What the task asks - Output every record word for word, minus the pictures.

Supplied records -

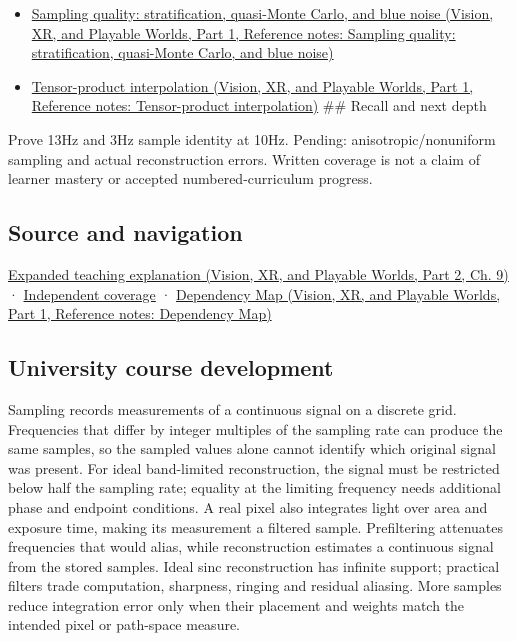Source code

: \begin{itemize}
\item
  \href{../07-Vision-XR-and-Playable-Worlds-P01/main.pdf\#nameddest=appendix-9f693ffd82bc}{Sampling quality: stratification, quasi-Monte Carlo, and blue noise (Vision, XR, and Playable Worlds, Part 1, Reference notes: Sampling quality: stratification, quasi-Monte Carlo, and blue noise)}
\item
  \href{../07-Vision-XR-and-Playable-Worlds-P01/main.pdf\#nameddest=appendix-0a09b6dfdc86}{Tensor-product interpolation (Vision, XR, and Playable Worlds, Part 1, Reference notes: Tensor-product interpolation)} \#\# Recall and next depth
\end{itemize}

Prove 13Hz and 3Hz sample identity at 10Hz. Pending: anisotropic/nonuniform sampling and actual reconstruction errors. Written coverage is not a claim of learner mastery or accepted numbered-curriculum progress.

\subsection{Source and navigation}\label{appendix-6a7869dd79a6-source-and-navigation}

\hypertarget{appendix-6a7869dd79a6-source-and-navigation}{}

\href{../07-Vision-XR-and-Playable-Worlds-P02/main.pdf\#nameddest=04-visual-computing-ii-ch042-sampling-is-a-question-of-what-remains-distinguishable}{Expanded teaching explanation (Vision, XR, and Playable Worlds, Part 2, Ch. 9)} · \hyperref[appendix-fd090d982a15-xr01---independent-seeing-and-representation-source]{Independent coverage} · \href{../07-Vision-XR-and-Playable-Worlds-P01/main.pdf\#nameddest=appendix-4ad47bdd269a}{Dependency Map (Vision, XR, and Playable Worlds, Part 1, Reference notes: Dependency Map)}

\subsection{University course development}\label{appendix-6a7869dd79a6-university-course-development}

\hypertarget{appendix-6a7869dd79a6-university-course-development}{}

Sampling records measurements of a continuous signal on a discrete grid. Frequencies that differ by integer multiples of the sampling rate can produce the same samples, so the sampled values alone cannot identify which original signal was present. For ideal band-limited reconstruction, the signal must be restricted below half the sampling rate; equality at the limiting frequency needs additional phase and endpoint conditions. A real pixel also integrates light over area and exposure time, making its measurement a filtered sample. Prefiltering attenuates frequencies that would alias, while reconstruction estimates a continuous signal from the stored samples. Ideal sinc reconstruction has infinite support; practical filters trade computation, sharpness, ringing and residual aliasing. More samples reduce integration error only when their placement and weights match the intended pixel or path-space measure.

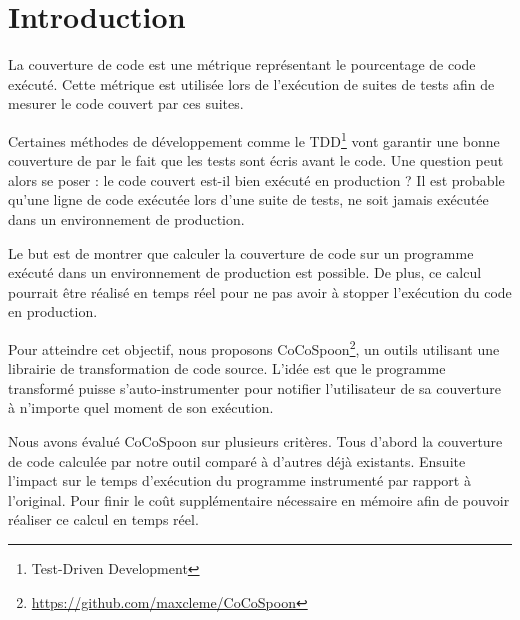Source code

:\chapter*{Introduction}
	\thispagestyle{introduction}

La couverture de code est une métrique représentant le pourcentage de code exécuté. Cette métrique est utilisée lors de l'exécution de suites de tests afin de mesurer le code couvert par ces suites. 

Certaines méthodes de développement comme le TDD\footnote{Test-Driven Development} vont garantir une bonne couverture de par le fait que les tests sont écris avant le code. Une question peut alors se poser : le code couvert est-il bien exécuté en production ? Il est probable qu’une ligne de code exécutée lors d’une suite de tests, ne soit jamais exécutée dans un environnement de production. 

Le but est de montrer que calculer la couverture de code sur un programme exécuté dans un environnement de production est possible. De plus, ce calcul pourrait être réalisé en temps réel pour ne pas avoir à stopper l’exécution du code en production.

Pour atteindre cet objectif, nous proposons CoCoSpoon\footnote{\url{https://github.com/maxcleme/CoCoSpoon}}, un outils utilisant une librairie de transformation de code source. L’idée est que le programme transformé puisse s’auto-instrumenter pour notifier l’utilisateur de sa couverture à n'importe quel moment de son exécution.

Nous avons évalué CoCoSpoon sur plusieurs critères. Tous d’abord la couverture de code calculée par notre outil comparé à d’autres déjà existants. Ensuite l’impact sur le temps d’exécution du programme instrumenté par rapport à l’original. Pour finir le coût supplémentaire nécessaire en mémoire afin de pouvoir réaliser ce calcul en temps réel.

Solution -
Source code

: \begin{itemize}
\item
  \href{../07-Vision-XR-and-Playable-Worlds-P01/main.pdf\#nameddest=appendix-9f693ffd82bc}{Sampling quality: stratification, quasi-Monte Carlo, and blue noise (Vision, XR, and Playable Worlds, Part 1, Reference notes: Sampling quality: stratification, quasi-Monte Carlo, and blue noise)}
\item
  \href{../07-Vision-XR-and-Playable-Worlds-P01/main.pdf\#nameddest=appendix-0a09b6dfdc86}{Tensor-product interpolation (Vision, XR, and Playable Worlds, Part 1, Reference notes: Tensor-product interpolation)} \#\# Recall and next depth
\end{itemize}

Prove 13Hz and 3Hz sample identity at 10Hz. Pending: anisotropic/nonuniform sampling and actual reconstruction errors. Written coverage is not a claim of learner mastery or accepted numbered-curriculum progress.

\subsection{Source and navigation}\label{appendix-6a7869dd79a6-source-and-navigation}

\hypertarget{appendix-6a7869dd79a6-source-and-navigation}{}

\href{../07-Vision-XR-and-Playable-Worlds-P02/main.pdf\#nameddest=04-visual-computing-ii-ch042-sampling-is-a-question-of-what-remains-distinguishable}{Expanded teaching explanation (Vision, XR, and Playable Worlds, Part 2, Ch. 9)} · \hyperref[appendix-fd090d982a15-xr01---independent-seeing-and-representation-source]{Independent coverage} · \href{../07-Vision-XR-and-Playable-Worlds-P01/main.pdf\#nameddest=appendix-4ad47bdd269a}{Dependency Map (Vision, XR, and Playable Worlds, Part 1, Reference notes: Dependency Map)}

\subsection{University course development}\label{appendix-6a7869dd79a6-university-course-development}

\hypertarget{appendix-6a7869dd79a6-university-course-development}{}

Sampling records measurements of a continuous signal on a discrete grid. Frequencies that differ by integer multiples of the sampling rate can produce the same samples, so the sampled values alone cannot identify which original signal was present. For ideal band-limited reconstruction, the signal must be restricted below half the sampling rate; equality at the limiting frequency needs additional phase and endpoint conditions. A real pixel also integrates light over area and exposure time, making its measurement a filtered sample. Prefiltering attenuates frequencies that would alias, while reconstruction estimates a continuous signal from the stored samples. Ideal sinc reconstruction has infinite support; practical filters trade computation, sharpness, ringing and residual aliasing. More samples reduce integration error only when their placement and weights match the intended pixel or path-space measure.

Source code

:\chapter*{Introduction}
	\thispagestyle{introduction}

La couverture de code est une métrique représentant le pourcentage de code exécuté. Cette métrique est utilisée lors de l'exécution de suites de tests afin de mesurer le code couvert par ces suites. 

Certaines méthodes de développement comme le TDD\footnote{Test-Driven Development} vont garantir une bonne couverture de par le fait que les tests sont écris avant le code. Une question peut alors se poser : le code couvert est-il bien exécuté en production ? Il est probable qu’une ligne de code exécutée lors d’une suite de tests, ne soit jamais exécutée dans un environnement de production. 

Le but est de montrer que calculer la couverture de code sur un programme exécuté dans un environnement de production est possible. De plus, ce calcul pourrait être réalisé en temps réel pour ne pas avoir à stopper l’exécution du code en production.

Pour atteindre cet objectif, nous proposons CoCoSpoon\footnote{\url{https://github.com/maxcleme/CoCoSpoon}}, un outils utilisant une librairie de transformation de code source. L’idée est que le programme transformé puisse s’auto-instrumenter pour notifier l’utilisateur de sa couverture à n'importe quel moment de son exécution.

Nous avons évalué CoCoSpoon sur plusieurs critères. Tous d’abord la couverture de code calculée par notre outil comparé à d’autres déjà existants. Ensuite l’impact sur le temps d’exécution du programme instrumenté par rapport à l’original. Pour finir le coût supplémentaire nécessaire en mémoire afin de pouvoir réaliser ce calcul en temps réel.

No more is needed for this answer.